At the time of writing Bloomberg has just published an article entitled; Did Bitcoin Just Burst? How It Compares to History's Big Bubbles. The article includes the chart below and was written with the Bitcoin price down 50% from its December 18 high.
I'm certainly in the camp that Bitcoin, and other cryptocurrencies, are a bubble. And this article from Juha Saarinen reinforces that view.
"Is there any foundation for the rise in Bitcoin's value? Possibly not, as it appears bot trading may have driven the stratospheric rise of Bitcoin," Saarinen writes.
That said, I do believe the blockchain technology behind cryptocurrencies is here to stay and that, in time, some cryptocurrencies will survive a shake-out and probably thrive.
But, back to Bloomberg.
As the chart shows, the cryptocurrency’s nearly 60-fold increase during the past three years was truly extraordinary.
It dwarfed the Nasdaq Composite Index’s gain during the headiest days of the 1990s. Going further back, it comfortably outstripped the Mississippi and South Sea bubbles of the 1700s. It even topped the Dutch tulipmania of the 1630s, though that last comparison should be taken with a grain of salt given the scarcity of recorded tulip values. (The chart includes prices for just one varietal; consistent post-peak figures were unavailable.)
The article goes on to quote a serious Bitcoin sceptic.
Howard Wang of New York-based Convoy Investments LLC and Jeremy Grantham of GMO LLC have analyzed Bitcoin’s advance relative to past frenzies and concluded that it’s unsustainable. Grantham, who helps oversee about $74 billion as GMO’s chief investment strategist, summed up his concerns in a Jan. 3 letter to investors:
“Having no clear fundamental value and largely unregulated markets, coupled with a storyline conducive to delusions of grandeur, makes this more than anything we can find in the history books the very essence of a bubble,” he wrote.
And here's a tweet I came across featuring an entertaining Bitcoin chart.
Bitcoin playing out like the classic bubble graph so far. pic.twitter.com/i9v0ssKVuv— John G Johnston (@jjprojects) January 17, 2018
This Reuters article highlights the potential of blockchain.

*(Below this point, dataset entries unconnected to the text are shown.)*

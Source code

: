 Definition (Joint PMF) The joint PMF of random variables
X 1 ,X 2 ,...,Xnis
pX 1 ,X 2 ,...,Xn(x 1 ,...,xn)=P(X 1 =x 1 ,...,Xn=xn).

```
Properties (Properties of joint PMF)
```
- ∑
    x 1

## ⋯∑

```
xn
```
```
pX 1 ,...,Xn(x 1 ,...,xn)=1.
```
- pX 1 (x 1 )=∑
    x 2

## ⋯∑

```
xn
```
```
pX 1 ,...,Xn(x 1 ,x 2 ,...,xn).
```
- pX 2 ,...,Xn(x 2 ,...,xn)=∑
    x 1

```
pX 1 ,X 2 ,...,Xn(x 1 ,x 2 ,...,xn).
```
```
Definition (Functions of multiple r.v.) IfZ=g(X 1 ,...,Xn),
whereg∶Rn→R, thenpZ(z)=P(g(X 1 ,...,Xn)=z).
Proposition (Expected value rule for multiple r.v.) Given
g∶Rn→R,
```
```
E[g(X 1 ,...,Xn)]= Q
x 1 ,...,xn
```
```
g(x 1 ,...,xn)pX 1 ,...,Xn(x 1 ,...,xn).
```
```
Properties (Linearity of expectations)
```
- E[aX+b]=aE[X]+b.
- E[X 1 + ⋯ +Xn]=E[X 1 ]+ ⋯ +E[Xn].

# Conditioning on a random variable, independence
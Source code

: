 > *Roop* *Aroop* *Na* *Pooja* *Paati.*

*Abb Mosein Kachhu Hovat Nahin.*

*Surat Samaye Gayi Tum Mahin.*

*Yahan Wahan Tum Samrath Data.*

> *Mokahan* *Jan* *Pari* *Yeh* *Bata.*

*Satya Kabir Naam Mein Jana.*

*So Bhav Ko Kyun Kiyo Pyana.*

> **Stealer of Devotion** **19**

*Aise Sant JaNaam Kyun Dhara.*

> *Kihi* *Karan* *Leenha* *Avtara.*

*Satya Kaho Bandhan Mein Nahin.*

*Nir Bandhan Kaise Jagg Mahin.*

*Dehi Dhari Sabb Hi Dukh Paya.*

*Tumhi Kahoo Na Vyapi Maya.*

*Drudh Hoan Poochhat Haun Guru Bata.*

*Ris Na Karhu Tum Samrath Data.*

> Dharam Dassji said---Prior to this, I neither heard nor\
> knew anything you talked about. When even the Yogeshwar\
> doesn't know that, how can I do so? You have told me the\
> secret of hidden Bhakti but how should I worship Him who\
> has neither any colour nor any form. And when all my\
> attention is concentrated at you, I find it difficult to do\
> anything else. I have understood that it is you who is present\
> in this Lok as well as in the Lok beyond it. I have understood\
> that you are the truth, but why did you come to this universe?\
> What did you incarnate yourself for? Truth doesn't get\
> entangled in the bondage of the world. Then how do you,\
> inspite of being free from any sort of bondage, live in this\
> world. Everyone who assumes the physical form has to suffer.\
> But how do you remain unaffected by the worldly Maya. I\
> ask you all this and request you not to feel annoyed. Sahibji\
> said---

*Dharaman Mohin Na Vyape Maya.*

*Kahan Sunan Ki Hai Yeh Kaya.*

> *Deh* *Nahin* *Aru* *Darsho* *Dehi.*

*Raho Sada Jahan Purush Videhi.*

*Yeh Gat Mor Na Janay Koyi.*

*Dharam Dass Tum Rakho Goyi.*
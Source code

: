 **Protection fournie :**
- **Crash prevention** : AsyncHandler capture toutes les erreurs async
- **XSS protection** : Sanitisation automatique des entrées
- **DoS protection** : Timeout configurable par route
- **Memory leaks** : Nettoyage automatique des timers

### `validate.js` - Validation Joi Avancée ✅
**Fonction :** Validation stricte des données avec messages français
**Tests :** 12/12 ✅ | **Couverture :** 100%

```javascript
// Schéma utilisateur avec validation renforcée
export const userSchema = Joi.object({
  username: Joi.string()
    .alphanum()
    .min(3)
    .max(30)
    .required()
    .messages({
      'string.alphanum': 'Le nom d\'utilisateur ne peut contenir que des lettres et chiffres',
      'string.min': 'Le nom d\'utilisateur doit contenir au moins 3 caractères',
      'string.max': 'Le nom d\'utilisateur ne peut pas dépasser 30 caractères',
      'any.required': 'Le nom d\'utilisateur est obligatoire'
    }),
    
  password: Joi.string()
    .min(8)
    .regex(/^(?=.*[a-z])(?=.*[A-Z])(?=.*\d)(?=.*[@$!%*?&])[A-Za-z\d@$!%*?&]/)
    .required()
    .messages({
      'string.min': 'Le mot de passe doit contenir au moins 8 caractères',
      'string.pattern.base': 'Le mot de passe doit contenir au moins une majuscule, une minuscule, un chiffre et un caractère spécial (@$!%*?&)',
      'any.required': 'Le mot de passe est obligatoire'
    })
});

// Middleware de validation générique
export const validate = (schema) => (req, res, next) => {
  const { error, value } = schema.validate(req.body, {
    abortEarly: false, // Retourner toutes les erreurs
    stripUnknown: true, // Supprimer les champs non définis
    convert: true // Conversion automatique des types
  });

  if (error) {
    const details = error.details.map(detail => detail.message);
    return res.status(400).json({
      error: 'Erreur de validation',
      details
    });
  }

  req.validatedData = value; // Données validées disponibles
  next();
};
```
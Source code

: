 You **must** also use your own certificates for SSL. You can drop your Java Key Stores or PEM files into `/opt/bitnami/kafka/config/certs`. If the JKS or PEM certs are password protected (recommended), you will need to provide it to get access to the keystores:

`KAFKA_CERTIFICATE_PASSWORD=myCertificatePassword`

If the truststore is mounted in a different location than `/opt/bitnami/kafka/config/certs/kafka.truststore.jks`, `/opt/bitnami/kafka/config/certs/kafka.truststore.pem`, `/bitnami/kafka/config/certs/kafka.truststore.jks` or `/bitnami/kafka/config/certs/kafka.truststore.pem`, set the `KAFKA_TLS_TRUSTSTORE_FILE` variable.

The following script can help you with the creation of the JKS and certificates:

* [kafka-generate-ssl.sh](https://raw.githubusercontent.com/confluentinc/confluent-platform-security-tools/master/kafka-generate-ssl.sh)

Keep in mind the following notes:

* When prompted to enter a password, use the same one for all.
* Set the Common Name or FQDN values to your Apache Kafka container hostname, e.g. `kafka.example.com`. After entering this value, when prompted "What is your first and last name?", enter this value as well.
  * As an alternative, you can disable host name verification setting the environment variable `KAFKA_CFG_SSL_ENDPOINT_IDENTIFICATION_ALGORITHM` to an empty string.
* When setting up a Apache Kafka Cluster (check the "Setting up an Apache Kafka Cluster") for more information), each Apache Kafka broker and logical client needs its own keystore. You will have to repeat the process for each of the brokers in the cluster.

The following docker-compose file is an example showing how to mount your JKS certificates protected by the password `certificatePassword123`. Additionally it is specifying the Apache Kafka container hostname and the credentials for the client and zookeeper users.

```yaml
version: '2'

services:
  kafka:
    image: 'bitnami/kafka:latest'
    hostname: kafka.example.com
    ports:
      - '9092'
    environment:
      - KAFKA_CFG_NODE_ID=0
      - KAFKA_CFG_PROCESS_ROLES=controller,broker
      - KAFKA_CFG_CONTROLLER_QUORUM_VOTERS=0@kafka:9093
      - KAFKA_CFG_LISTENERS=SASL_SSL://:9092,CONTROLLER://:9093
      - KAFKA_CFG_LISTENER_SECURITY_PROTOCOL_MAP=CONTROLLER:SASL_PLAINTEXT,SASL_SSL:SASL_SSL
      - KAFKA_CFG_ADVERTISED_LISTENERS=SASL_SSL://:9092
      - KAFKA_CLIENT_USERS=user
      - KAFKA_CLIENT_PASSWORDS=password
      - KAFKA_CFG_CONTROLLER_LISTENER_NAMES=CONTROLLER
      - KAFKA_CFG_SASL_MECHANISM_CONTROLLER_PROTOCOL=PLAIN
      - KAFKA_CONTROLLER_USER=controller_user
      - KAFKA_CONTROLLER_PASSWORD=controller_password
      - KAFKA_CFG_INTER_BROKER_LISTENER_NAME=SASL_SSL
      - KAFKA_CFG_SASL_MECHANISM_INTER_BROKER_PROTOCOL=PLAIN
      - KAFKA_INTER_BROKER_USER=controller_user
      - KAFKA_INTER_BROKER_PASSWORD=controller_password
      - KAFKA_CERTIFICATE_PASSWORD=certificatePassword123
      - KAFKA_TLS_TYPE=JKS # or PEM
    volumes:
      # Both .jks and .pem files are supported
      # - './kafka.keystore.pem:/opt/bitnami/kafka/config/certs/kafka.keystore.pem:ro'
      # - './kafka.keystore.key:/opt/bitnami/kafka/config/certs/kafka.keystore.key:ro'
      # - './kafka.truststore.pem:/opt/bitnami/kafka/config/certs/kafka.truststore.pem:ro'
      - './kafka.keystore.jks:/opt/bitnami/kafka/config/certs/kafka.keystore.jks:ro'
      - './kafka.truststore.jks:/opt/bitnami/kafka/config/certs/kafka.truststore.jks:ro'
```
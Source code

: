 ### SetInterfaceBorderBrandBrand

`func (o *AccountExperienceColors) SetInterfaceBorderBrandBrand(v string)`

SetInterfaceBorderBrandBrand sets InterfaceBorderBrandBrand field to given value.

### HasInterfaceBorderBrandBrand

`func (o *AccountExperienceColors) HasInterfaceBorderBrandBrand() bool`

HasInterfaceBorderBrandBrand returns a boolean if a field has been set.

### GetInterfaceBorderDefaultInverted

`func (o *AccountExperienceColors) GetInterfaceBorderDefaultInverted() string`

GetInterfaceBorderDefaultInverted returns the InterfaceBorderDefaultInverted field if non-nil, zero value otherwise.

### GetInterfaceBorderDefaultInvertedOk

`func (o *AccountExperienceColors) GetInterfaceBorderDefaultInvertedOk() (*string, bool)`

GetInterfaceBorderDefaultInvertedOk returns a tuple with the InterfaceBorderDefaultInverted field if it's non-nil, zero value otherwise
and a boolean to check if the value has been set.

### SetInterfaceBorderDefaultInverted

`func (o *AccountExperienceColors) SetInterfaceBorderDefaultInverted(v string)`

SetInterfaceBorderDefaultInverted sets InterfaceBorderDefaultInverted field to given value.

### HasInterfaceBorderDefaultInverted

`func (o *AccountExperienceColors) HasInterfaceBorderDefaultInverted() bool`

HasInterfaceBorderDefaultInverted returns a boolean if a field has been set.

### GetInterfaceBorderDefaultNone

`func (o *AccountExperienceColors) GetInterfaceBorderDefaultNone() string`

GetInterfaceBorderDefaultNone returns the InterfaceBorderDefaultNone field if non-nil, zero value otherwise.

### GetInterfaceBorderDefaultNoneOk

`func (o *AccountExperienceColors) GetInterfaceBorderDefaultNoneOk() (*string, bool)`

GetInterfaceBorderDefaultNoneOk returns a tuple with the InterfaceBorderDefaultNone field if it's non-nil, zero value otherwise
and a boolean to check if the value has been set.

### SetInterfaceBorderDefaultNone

Maersk, the world's biggest container shipping line, is working with IBM in an attempt to create a blockchain-based, industry-wide trading platform.
Reuters reports that the global shipping industry has seen little innovation since the container was invented in the 1950s, with cross-border trade still creating an enormous trail of paperwork and bureaucracy.
Success of the platform, which will be made available to the ocean shipping industry around mid-2018, depends on whether Maersk and IBM can convince shippers, freight forwarders, ocean carriers, ports and customs authorities to sign up.
Blockchain technology powers the digital currency bitcoin and enables data sharing across a network of individual computers.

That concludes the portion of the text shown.